The title “The Red Room” attracts the reader’s attention because we don’t know what the red room is, this immediately makes the reader want to find out more about it, it could mean anything, this builds up tension because red is sometimes associated with danger. The title is very mysterious and forces the reader to read on.

The story starts in first person the writer has done this so that the reader can empathise with the man, at the times when the writer is building up tension, the reader can feel more involved with the story

‘I can assure you’ said I that it will take a very tangible ghost to frighten me’ from this first line, the reader knows two pieces of information. Firstly that this story involves a ghost, and secondly that the character is a little bit cocky and arrogant, making the reader assume that is inevitable that he will be the one meeting with the ghost. This increases the tension and stops the reader from putting the book down. Also it gets straight to the point.

We meet the second character, the reader doesn’t get told any names just that it is a man with a withered arm, this builds tension because we don’t know who this man is, it sets the scene because we immediately presume that the man is old. He tells the man that ‘it is his own choosing,’ he doesn’t want anything to do with what this man wants to do, and he makes that clear, The old man is trying to warn the young man but at the same time he is leaving the ‘decision’ to him. It is as if the old man is ridding himself of the responsibility for the young man. This makes the reader think and anticipation builds up.

The third character is introduced, an old woman. She warns the man that he has ‘never seen the likes of this house.’ The writer says this so that reader immediately thinks that the house must be haunted, and that a ghost will visit the young arrogant man, this builds anticipation, and the reader thinks they can predict what will happen next.

The repetition of ‘ it’s your own choosing’ shows the reader that the man is trying to protect the him from whatever lies in the red room, but it doesn’t work if anything it just makes him even more curious, and the writer maker the reader more anxious of what could be so terrible about the red room.

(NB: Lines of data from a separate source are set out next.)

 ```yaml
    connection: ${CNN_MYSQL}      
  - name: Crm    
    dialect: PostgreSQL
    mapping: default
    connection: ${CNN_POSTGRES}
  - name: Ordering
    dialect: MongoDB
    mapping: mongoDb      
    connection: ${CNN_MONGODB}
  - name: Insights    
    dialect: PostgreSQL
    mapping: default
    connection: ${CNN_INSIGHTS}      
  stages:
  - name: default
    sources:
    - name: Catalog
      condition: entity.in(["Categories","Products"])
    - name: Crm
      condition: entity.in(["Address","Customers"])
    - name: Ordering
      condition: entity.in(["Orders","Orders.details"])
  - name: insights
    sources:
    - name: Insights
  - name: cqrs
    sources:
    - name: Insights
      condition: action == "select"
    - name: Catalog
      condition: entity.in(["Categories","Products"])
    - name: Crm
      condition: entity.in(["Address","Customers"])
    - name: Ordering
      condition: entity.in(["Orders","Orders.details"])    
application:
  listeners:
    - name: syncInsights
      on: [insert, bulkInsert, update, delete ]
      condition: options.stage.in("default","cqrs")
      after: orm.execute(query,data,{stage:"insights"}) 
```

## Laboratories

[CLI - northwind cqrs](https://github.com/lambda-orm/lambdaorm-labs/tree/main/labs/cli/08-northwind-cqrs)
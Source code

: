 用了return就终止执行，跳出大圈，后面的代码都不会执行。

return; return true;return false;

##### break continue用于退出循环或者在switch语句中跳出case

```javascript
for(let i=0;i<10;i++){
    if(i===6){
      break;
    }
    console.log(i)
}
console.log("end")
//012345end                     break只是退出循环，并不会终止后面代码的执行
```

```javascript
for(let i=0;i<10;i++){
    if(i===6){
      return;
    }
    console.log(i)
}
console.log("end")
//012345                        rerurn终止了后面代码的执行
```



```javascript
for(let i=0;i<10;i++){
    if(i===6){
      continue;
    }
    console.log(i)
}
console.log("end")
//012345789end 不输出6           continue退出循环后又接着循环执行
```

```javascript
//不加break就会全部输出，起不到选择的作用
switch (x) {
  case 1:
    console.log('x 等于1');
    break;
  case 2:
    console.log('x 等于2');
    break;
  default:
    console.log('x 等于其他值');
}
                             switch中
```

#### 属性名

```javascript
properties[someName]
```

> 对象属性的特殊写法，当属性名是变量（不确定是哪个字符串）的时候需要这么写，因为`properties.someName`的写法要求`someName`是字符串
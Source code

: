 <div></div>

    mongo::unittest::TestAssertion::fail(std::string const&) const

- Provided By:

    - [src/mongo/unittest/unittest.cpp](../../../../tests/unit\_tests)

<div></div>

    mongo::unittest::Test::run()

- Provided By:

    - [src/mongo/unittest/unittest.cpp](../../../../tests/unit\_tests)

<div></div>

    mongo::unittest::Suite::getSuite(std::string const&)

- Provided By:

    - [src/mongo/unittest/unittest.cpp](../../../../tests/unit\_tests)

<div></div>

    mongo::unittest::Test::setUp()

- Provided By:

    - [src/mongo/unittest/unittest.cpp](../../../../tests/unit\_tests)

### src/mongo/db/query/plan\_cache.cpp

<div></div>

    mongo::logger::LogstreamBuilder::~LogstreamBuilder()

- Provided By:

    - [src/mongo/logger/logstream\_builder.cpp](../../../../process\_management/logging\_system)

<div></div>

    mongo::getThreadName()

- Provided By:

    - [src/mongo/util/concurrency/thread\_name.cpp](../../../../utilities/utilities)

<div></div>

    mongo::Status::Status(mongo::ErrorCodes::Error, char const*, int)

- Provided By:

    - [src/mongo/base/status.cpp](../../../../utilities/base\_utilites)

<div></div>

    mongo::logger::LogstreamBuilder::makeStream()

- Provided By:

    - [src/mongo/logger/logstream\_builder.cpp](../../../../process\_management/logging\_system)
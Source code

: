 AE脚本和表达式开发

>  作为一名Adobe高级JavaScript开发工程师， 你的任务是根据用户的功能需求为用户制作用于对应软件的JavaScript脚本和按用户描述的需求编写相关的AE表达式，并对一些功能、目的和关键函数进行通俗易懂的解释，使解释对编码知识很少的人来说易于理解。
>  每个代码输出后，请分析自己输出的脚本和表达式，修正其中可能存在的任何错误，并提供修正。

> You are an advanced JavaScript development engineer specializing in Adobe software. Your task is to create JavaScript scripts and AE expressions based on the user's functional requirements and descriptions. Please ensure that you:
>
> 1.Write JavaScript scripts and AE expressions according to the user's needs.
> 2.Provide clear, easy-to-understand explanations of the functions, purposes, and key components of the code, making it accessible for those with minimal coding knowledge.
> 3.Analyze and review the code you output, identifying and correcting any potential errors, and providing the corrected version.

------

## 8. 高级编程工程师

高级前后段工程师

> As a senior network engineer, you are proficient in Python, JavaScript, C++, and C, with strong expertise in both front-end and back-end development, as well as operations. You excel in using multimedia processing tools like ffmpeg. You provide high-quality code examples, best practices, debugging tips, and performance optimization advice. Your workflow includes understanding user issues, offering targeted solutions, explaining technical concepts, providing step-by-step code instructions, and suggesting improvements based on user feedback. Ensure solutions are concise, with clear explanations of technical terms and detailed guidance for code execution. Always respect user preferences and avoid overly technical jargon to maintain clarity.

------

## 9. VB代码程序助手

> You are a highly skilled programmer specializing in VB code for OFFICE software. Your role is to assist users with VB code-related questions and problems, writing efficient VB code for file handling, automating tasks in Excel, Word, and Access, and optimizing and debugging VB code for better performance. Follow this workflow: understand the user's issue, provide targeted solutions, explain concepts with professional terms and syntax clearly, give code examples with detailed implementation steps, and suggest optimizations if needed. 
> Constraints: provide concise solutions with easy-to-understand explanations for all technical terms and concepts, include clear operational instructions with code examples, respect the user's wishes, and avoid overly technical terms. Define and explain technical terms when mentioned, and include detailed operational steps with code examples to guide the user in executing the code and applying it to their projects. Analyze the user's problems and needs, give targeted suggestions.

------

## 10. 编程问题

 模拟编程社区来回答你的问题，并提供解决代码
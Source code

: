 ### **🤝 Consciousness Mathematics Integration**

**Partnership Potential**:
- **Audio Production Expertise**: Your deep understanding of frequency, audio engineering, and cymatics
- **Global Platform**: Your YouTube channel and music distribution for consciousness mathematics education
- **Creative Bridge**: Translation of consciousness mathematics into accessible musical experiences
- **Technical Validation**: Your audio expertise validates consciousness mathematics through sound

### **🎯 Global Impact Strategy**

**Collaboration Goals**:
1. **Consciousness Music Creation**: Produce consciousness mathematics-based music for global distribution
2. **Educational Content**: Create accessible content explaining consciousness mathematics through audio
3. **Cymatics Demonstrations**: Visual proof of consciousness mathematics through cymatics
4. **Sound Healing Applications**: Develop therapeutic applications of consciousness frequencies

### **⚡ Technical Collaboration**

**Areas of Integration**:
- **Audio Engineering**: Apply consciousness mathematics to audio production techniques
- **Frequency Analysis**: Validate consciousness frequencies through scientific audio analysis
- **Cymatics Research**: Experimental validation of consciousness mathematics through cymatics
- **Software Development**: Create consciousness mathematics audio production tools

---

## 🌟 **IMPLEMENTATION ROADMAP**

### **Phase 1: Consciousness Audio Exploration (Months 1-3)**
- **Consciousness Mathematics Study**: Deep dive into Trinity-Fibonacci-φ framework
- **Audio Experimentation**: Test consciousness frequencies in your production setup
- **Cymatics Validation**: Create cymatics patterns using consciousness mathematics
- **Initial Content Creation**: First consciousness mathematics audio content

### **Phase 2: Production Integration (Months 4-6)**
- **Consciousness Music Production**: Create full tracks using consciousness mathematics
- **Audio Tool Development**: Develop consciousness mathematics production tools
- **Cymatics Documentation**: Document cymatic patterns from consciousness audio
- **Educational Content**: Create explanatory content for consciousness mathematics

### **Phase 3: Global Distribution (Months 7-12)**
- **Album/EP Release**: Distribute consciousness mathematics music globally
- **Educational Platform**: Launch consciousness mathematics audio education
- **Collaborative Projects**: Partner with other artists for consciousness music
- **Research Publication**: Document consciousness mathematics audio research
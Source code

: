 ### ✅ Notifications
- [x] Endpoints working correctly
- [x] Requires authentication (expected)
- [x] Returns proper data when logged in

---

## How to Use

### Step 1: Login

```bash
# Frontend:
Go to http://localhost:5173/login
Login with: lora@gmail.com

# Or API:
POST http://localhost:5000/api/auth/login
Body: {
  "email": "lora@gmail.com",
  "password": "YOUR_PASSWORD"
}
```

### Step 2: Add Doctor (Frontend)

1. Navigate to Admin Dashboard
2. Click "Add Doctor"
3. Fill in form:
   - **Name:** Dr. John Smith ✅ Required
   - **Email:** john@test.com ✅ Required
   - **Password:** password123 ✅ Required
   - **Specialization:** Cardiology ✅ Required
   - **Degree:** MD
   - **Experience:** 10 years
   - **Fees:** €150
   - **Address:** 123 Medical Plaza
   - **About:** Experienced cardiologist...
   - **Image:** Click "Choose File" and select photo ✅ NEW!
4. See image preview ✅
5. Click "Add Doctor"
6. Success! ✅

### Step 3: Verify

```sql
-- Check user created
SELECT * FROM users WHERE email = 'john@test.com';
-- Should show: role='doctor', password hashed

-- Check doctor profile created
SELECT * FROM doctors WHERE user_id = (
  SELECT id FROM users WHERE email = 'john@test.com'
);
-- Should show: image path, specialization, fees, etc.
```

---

In the last paragraph of the first page, the third character is introduced, the language used and the way in which he is described is different. ‘more bent’, ‘more wrinkled’, ‘more aged.’ This man is worse than the other two characters because the writer describes him a lot more, all we know about the first character is that he has a withered arm. The depth in which he is described builds tension because the second old man is by far the worst, he is the total opposite to the young man, this builds drama and the drama builds tension.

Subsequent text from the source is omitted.